Work item » Reproduce the records that follow without alteration, apart from removing the pictures.

Material supplied »
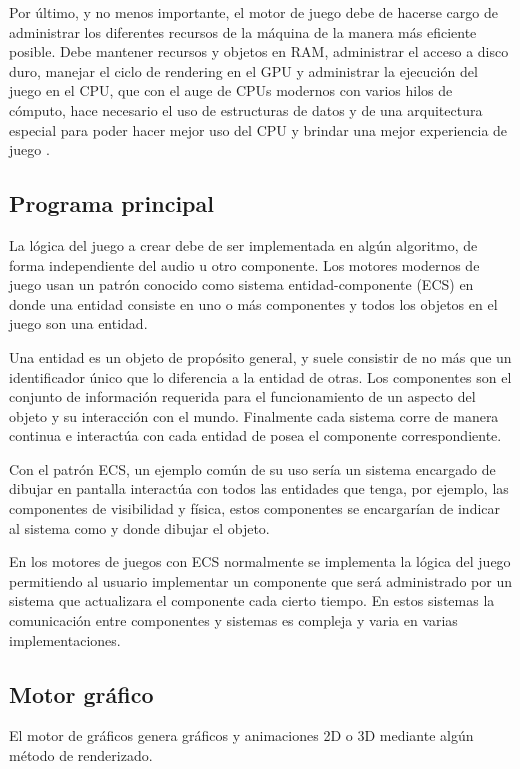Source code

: Por último, y no menos importante, el motor de juego debe de hacerse cargo de administrar los diferentes recursos de la máquina de la manera más eficiente posible. Debe mantener recursos y objetos en RAM, administrar el acceso a disco duro, manejar el ciclo de rendering en el GPU y administrar la ejecución del juego en el CPU, que con el auge de CPUs modernos con varios hilos de cómputo, hace necesario el uso de estructuras de datos y de una arquitectura especial para poder hacer mejor uso del CPU y brindar una mejor experiencia de juego \cite{andrews2009designing}.

\subsection{Programa principal} \label{sec:MTlogica}

La lógica del juego a crear debe de ser implementada en algún algoritmo, de forma independiente del audio u otro componente. Los motores modernos de juego usan un patrón conocido como sistema entidad-componente (ECS) en donde una entidad consiste en uno o más componentes y todos los objetos en el juego son una entidad.

Una entidad es un objeto de propósito general, y suele consistir de no más que un identificador único que lo diferencia a la entidad de otras. Los componentes son el conjunto de información requerida para el funcionamiento de un aspecto del objeto y su interacción con el mundo. Finalmente cada sistema corre de manera continua e interactúa con cada entidad de posea el componente correspondiente.

Con el patrón ECS, un ejemplo común de su uso sería un sistema encargado de dibujar en pantalla interactúa con todos las entidades que tenga, por ejemplo, las componentes de visibilidad y física, estos componentes se encargarían de indicar al sistema como y donde dibujar el objeto.

En los motores de juegos con ECS normalmente se implementa la lógica del juego permitiendo al usuario implementar un componente que será administrado por un sistema que actualizara el componente cada cierto tiempo. En estos sistemas la comunicación entre componentes y sistemas es compleja y varia en varias implementaciones.

\subsection{Motor gráfico}

El motor de gráficos genera gráficos y animaciones 2D o 3D mediante algún método de renderizado.

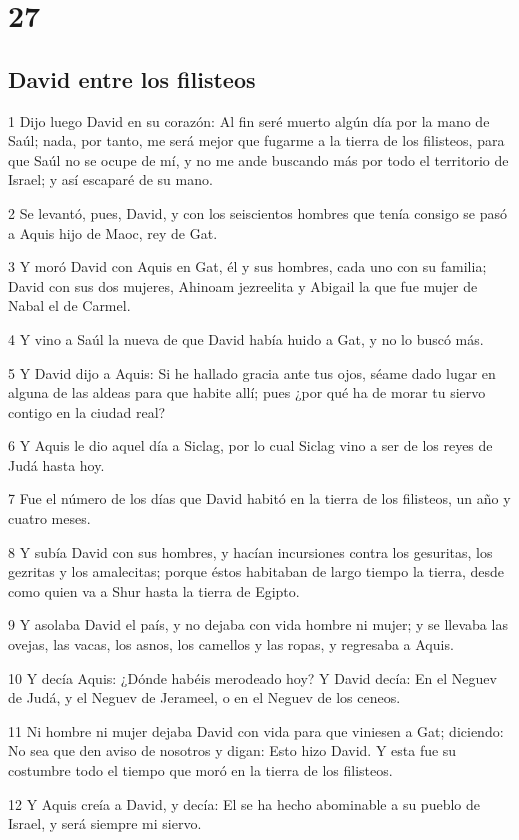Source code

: {\chapter{27}

\section*{David entre los filisteos}

\par 1 Dijo luego David en su corazón: Al fin seré muerto algún día por la mano de Saúl; nada, por tanto, me será mejor que fugarme a la tierra de los filisteos, para que Saúl no se ocupe de mí, y no me ande buscando más por todo el territorio de Israel; y así escaparé de su mano.
\par 2 Se levantó, pues, David, y con los seiscientos hombres que tenía consigo se pasó a Aquis hijo de Maoc, rey de Gat.
\par 3 Y moró David con Aquis en Gat, él y sus hombres, cada uno con su familia; David con sus dos mujeres, Ahinoam jezreelita y Abigail la que fue mujer de Nabal el de Carmel.
\par 4 Y vino a Saúl la nueva de que David había huido a Gat, y no lo buscó más.
\par 5 Y David dijo a Aquis: Si he hallado gracia ante tus ojos, séame dado lugar en alguna de las aldeas para que habite allí; pues ¿por qué ha de morar tu siervo contigo en la ciudad real?
\par 6 Y Aquis le dio aquel día a Siclag, por lo cual Siclag vino a ser de los reyes de Judá hasta hoy.
\par 7 Fue el número de los días que David habitó en la tierra de los filisteos, un año y cuatro meses.
\par 8 Y subía David con sus hombres, y hacían incursiones contra los gesuritas, los gezritas y los amalecitas; porque éstos habitaban de largo tiempo la tierra, desde como quien va a Shur hasta la tierra de Egipto.
\par 9 Y asolaba David el país, y no dejaba con vida hombre ni mujer; y se llevaba las ovejas, las vacas, los asnos, los camellos y las ropas, y regresaba a Aquis.
\par 10 Y decía Aquis: ¿Dónde habéis merodeado hoy? Y David decía: En el Neguev de Judá, y el Neguev de Jerameel, o en el Neguev de los ceneos.
\par 11 Ni hombre ni mujer dejaba David con vida para que viniesen a Gat; diciendo: No sea que den aviso de nosotros y digan: Esto hizo David. Y esta fue su costumbre todo el tiempo que moró en la tierra de los filisteos.
\par 12 Y Aquis creía a David, y decía: El se ha hecho abominable a su pueblo de Israel, y será siempre mi siervo.

}
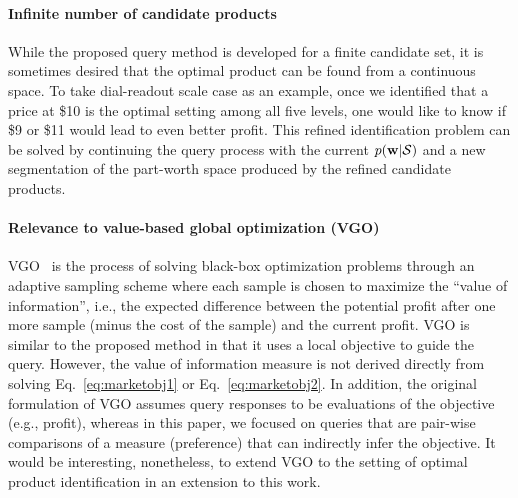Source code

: \documentclass[onecolumn,11pt]{article}
\begin{document}
\paragraph{Infinite number of candidate products}
\label{subsec:infinite}
While the proposed query method is developed for a finite candidate set, it is sometimes desired that the optimal product can be found from a continuous space. To take dial-readout scale case as an example, once we identified that a price at \$10 is the optimal setting among all five levels, one would like to know if \$9 or \$11 would lead to even better profit. This refined identification problem can be solved by continuing the query process with the current $p({\bf w}|\mathcal{S})$ and a new segmentation of the part-worth space produced by the refined candidate products.  

\paragraph{Relevance to value-based global optimization (VGO)}
\label{subsec:vdd}
VGO~\cite{moore2014value} is the process of solving black-box optimization problems through an adaptive sampling scheme where each sample is chosen to maximize the ``value of information'', i.e., the expected difference between the potential profit after one more sample (minus the cost of the sample) and the current profit. VGO is similar to the proposed method in that it uses a local objective to guide the query. However, the value of information measure is not derived directly from solving Eq.~\eqref{eq:marketobj1} or Eq.~\eqref{eq:marketobj2}. In addition, the original formulation of VGO assumes query responses to be evaluations of the objective (e.g., profit), whereas in this paper, we focused on queries that are pair-wise comparisons of a measure (preference) that can indirectly infer the objective. It would be interesting, nonetheless, to extend VGO to the setting of optimal product identification in an extension to this work.

\end{document}
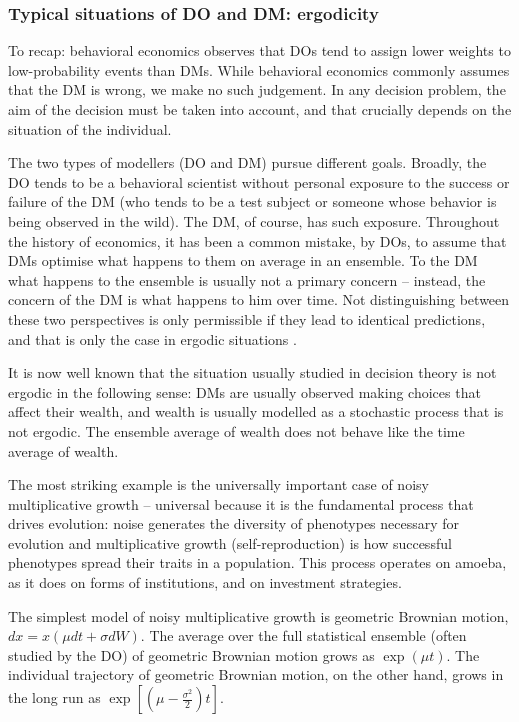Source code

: \documentclass[a4paper, 12pt]{article}
\begin{document}
\FloatBarrier
\subsubsection{Typical situations of DO and DM: ergodicity}
To recap: behavioral economics observes that DOs tend to assign lower weights to low-probability events than DMs.
While behavioral economics commonly assumes that the DM is wrong, we make no such judgement. In any decision problem, the aim of the decision must be taken into account, and that crucially depends on the situation of the individual. 

The two types of modellers (DO and DM) pursue different goals. Broadly, the DO tends to be a behavioral scientist without personal exposure to the success or failure of the DM (who tends to be a test subject or someone whose behavior is being observed in the wild). The DM, of course, has such exposure. Throughout the history of economics, it has been a common mistake, by DOs, to assume that DMs optimise what happens to them on average in an ensemble. To the DM what happens to the ensemble is usually not a primary concern -- instead, the concern of the DM is what happens to him over time. Not distinguishing between these two perspectives is only permissible if they lead to identical predictions, and that is only the case in ergodic situations \citep{Peters2019b}. 

It is now well known that the situation usually studied in decision theory is not ergodic in the following sense: DMs are usually observed making choices that affect their wealth, and wealth is usually modelled as a stochastic process that is not ergodic. The ensemble average of wealth does not behave like the time average of wealth.

The most striking example is the universally important case of noisy multiplicative growth -- universal because it is the fundamental process that drives evolution: noise generates the diversity of phenotypes necessary for evolution and multiplicative growth (self-reproduction) is how successful phenotypes spread their traits in a population. This process operates on amoeba, as it does on forms of institutions, and on investment strategies.

The simplest model of noisy multiplicative growth is geometric Brownian motion, $dx=x(\mu dt+\sigma dW)$. The average over the full statistical ensemble (often studied by the DO) of geometric Brownian motion grows as $\exp(\mu t)$. The individual trajectory of geometric Brownian motion, on the other hand, grows in the long run as $\exp[(\mu-\frac{\sigma^2}{2})t]$.
\end{document}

Answer »
Source code

: Por último, y no menos importante, el motor de juego debe de hacerse cargo de administrar los diferentes recursos de la máquina de la manera más eficiente posible. Debe mantener recursos y objetos en RAM, administrar el acceso a disco duro, manejar el ciclo de rendering en el GPU y administrar la ejecución del juego en el CPU, que con el auge de CPUs modernos con varios hilos de cómputo, hace necesario el uso de estructuras de datos y de una arquitectura especial para poder hacer mejor uso del CPU y brindar una mejor experiencia de juego \cite{andrews2009designing}.

\subsection{Programa principal} \label{sec:MTlogica}

La lógica del juego a crear debe de ser implementada en algún algoritmo, de forma independiente del audio u otro componente. Los motores modernos de juego usan un patrón conocido como sistema entidad-componente (ECS) en donde una entidad consiste en uno o más componentes y todos los objetos en el juego son una entidad.

Una entidad es un objeto de propósito general, y suele consistir de no más que un identificador único que lo diferencia a la entidad de otras. Los componentes son el conjunto de información requerida para el funcionamiento de un aspecto del objeto y su interacción con el mundo. Finalmente cada sistema corre de manera continua e interactúa con cada entidad de posea el componente correspondiente.

Con el patrón ECS, un ejemplo común de su uso sería un sistema encargado de dibujar en pantalla interactúa con todos las entidades que tenga, por ejemplo, las componentes de visibilidad y física, estos componentes se encargarían de indicar al sistema como y donde dibujar el objeto.

En los motores de juegos con ECS normalmente se implementa la lógica del juego permitiendo al usuario implementar un componente que será administrado por un sistema que actualizara el componente cada cierto tiempo. En estos sistemas la comunicación entre componentes y sistemas es compleja y varia en varias implementaciones.

\subsection{Motor gráfico}

El motor de gráficos genera gráficos y animaciones 2D o 3D mediante algún método de renderizado.

Source code

: {\chapter{27}

\section*{David entre los filisteos}

\par 1 Dijo luego David en su corazón: Al fin seré muerto algún día por la mano de Saúl; nada, por tanto, me será mejor que fugarme a la tierra de los filisteos, para que Saúl no se ocupe de mí, y no me ande buscando más por todo el territorio de Israel; y así escaparé de su mano.
\par 2 Se levantó, pues, David, y con los seiscientos hombres que tenía consigo se pasó a Aquis hijo de Maoc, rey de Gat.
\par 3 Y moró David con Aquis en Gat, él y sus hombres, cada uno con su familia; David con sus dos mujeres, Ahinoam jezreelita y Abigail la que fue mujer de Nabal el de Carmel.
\par 4 Y vino a Saúl la nueva de que David había huido a Gat, y no lo buscó más.
\par 5 Y David dijo a Aquis: Si he hallado gracia ante tus ojos, séame dado lugar en alguna de las aldeas para que habite allí; pues ¿por qué ha de morar tu siervo contigo en la ciudad real?
\par 6 Y Aquis le dio aquel día a Siclag, por lo cual Siclag vino a ser de los reyes de Judá hasta hoy.
\par 7 Fue el número de los días que David habitó en la tierra de los filisteos, un año y cuatro meses.
\par 8 Y subía David con sus hombres, y hacían incursiones contra los gesuritas, los gezritas y los amalecitas; porque éstos habitaban de largo tiempo la tierra, desde como quien va a Shur hasta la tierra de Egipto.
\par 9 Y asolaba David el país, y no dejaba con vida hombre ni mujer; y se llevaba las ovejas, las vacas, los asnos, los camellos y las ropas, y regresaba a Aquis.
\par 10 Y decía Aquis: ¿Dónde habéis merodeado hoy? Y David decía: En el Neguev de Judá, y el Neguev de Jerameel, o en el Neguev de los ceneos.
\par 11 Ni hombre ni mujer dejaba David con vida para que viniesen a Gat; diciendo: No sea que den aviso de nosotros y digan: Esto hizo David. Y esta fue su costumbre todo el tiempo que moró en la tierra de los filisteos.
\par 12 Y Aquis creía a David, y decía: El se ha hecho abominable a su pueblo de Israel, y será siempre mi siervo.

}
Source code

: \documentclass[onecolumn,11pt]{article}
\begin{document}
\paragraph{Infinite number of candidate products}
\label{subsec:infinite}
While the proposed query method is developed for a finite candidate set, it is sometimes desired that the optimal product can be found from a continuous space. To take dial-readout scale case as an example, once we identified that a price at \$10 is the optimal setting among all five levels, one would like to know if \$9 or \$11 would lead to even better profit. This refined identification problem can be solved by continuing the query process with the current $p({\bf w}|\mathcal{S})$ and a new segmentation of the part-worth space produced by the refined candidate products.  

\paragraph{Relevance to value-based global optimization (VGO)}
\label{subsec:vdd}
VGO~\cite{moore2014value} is the process of solving black-box optimization problems through an adaptive sampling scheme where each sample is chosen to maximize the ``value of information'', i.e., the expected difference between the potential profit after one more sample (minus the cost of the sample) and the current profit. VGO is similar to the proposed method in that it uses a local objective to guide the query. However, the value of information measure is not derived directly from solving Eq.~\eqref{eq:marketobj1} or Eq.~\eqref{eq:marketobj2}. In addition, the original formulation of VGO assumes query responses to be evaluations of the objective (e.g., profit), whereas in this paper, we focused on queries that are pair-wise comparisons of a measure (preference) that can indirectly infer the objective. It would be interesting, nonetheless, to extend VGO to the setting of optimal product identification in an extension to this work.

\end{document}
Source code

: \documentclass[a4paper, 12pt]{article}
\begin{document}
\FloatBarrier
\subsubsection{Typical situations of DO and DM: ergodicity}
To recap: behavioral economics observes that DOs tend to assign lower weights to low-probability events than DMs.
While behavioral economics commonly assumes that the DM is wrong, we make no such judgement. In any decision problem, the aim of the decision must be taken into account, and that crucially depends on the situation of the individual. 

The two types of modellers (DO and DM) pursue different goals. Broadly, the DO tends to be a behavioral scientist without personal exposure to the success or failure of the DM (who tends to be a test subject or someone whose behavior is being observed in the wild). The DM, of course, has such exposure. Throughout the history of economics, it has been a common mistake, by DOs, to assume that DMs optimise what happens to them on average in an ensemble. To the DM what happens to the ensemble is usually not a primary concern -- instead, the concern of the DM is what happens to him over time. Not distinguishing between these two perspectives is only permissible if they lead to identical predictions, and that is only the case in ergodic situations \citep{Peters2019b}. 

It is now well known that the situation usually studied in decision theory is not ergodic in the following sense: DMs are usually observed making choices that affect their wealth, and wealth is usually modelled as a stochastic process that is not ergodic. The ensemble average of wealth does not behave like the time average of wealth.

The most striking example is the universally important case of noisy multiplicative growth -- universal because it is the fundamental process that drives evolution: noise generates the diversity of phenotypes necessary for evolution and multiplicative growth (self-reproduction) is how successful phenotypes spread their traits in a population. This process operates on amoeba, as it does on forms of institutions, and on investment strategies.

The simplest model of noisy multiplicative growth is geometric Brownian motion, $dx=x(\mu dt+\sigma dW)$. The average over the full statistical ensemble (often studied by the DO) of geometric Brownian motion grows as $\exp(\mu t)$. The individual trajectory of geometric Brownian motion, on the other hand, grows in the long run as $\exp[(\mu-\frac{\sigma^2}{2})t]$.
\end{document}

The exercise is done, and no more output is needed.